Forest Department officials involved in the ongoing tiger census said they found evidence of tigers using camera traps in areas where a previous investigation found none.
According to the preliminary data obtained from the cameras installed inside the forest, the number of tigers in the Khulna and Satkhira ranges has increased, they said.
However, they could not provide specific numbers.
The result of the census is expected to be published in 2024.
Surveys conducted in 2015 and 2018 did not find any tigers in parts of the Khulna range.
But the camera traps this time captured adult tigers with cubs. Locals and forest rangers also reported frequent tiger sightings.
There has also been a flurry of incidents in which tourists saw tigers in the Sundarbans.
On March 12, four tigers were spotted in a tourist area in the Mongla end of the Sundarbans.
Besides, tiger attacks on fishermen have also increased, according to officials.
Under the current tiger census, camera traps had been set up in Khulna and Satkhira ranges between January 1 and April 30.
The traps will be installed in the Chandpai and Sharankhola ranges between November 1 and February 29, 2024.
In total, 665 cameras will be installed.
Abu Naser Mohsin Hossain, divisional forest officer of Khulna, told The Daily Star that the information obtained from the traps has not been verified yet.
“It is not possible to say how many tigers are present in the two ranges. After collecting and analysing all the data from all ranges surveyed, the tiger census result will be published in 2024,” said the DFO, also the director of Sundarbans Tiger Conservation Project.
Like the fingerprints of humans, the stripes on tigers are unique, said the forest official. The number of tigers will be determined by analysing their stripes, he added.

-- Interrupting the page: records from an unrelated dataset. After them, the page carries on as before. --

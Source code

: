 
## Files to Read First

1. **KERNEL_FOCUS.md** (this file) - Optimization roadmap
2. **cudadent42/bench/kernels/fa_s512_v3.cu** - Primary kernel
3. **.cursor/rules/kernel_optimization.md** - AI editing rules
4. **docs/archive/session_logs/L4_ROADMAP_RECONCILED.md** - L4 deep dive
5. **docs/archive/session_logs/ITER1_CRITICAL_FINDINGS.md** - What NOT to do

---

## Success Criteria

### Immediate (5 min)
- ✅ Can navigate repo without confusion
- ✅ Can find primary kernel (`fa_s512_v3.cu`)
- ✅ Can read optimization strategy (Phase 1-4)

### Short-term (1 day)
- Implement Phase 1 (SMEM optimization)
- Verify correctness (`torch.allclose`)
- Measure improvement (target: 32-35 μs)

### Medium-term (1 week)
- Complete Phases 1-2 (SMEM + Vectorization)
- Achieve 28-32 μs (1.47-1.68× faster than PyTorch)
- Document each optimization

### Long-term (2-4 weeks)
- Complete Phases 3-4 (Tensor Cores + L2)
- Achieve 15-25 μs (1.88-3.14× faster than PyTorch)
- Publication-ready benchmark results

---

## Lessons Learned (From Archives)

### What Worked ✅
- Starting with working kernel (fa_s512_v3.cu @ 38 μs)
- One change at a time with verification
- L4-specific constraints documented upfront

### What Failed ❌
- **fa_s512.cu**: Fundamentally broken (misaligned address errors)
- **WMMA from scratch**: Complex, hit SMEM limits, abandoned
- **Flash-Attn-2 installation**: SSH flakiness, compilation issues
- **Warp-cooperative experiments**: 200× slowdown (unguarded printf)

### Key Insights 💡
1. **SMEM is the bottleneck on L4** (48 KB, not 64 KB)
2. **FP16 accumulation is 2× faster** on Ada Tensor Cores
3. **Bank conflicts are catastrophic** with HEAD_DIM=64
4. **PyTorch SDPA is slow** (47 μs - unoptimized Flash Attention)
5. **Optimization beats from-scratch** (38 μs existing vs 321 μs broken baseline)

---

He said the expected increase in the number of tigers might be attributed to the forest department’s increased vigilance against poachers and locals’ change of attitude towards the big cat.
“Besides, deer and wild boar numbers have also increased in the forest, providing enough food for tigers,” he said.
He said the government’s decision to compensate families of tiger victims has also helped change locals’ attitudes towards the tigers.
The government’s “Sundarbans Tiger Conservation Project” is expected to be completed by March 2025. However, the tiger census programme will end in 2024.
In the first tiger census conducted in 1982, at least 453 tigers were found in the Sundarbans. Only 106 tigers were found in 2013 and 114 in 2018.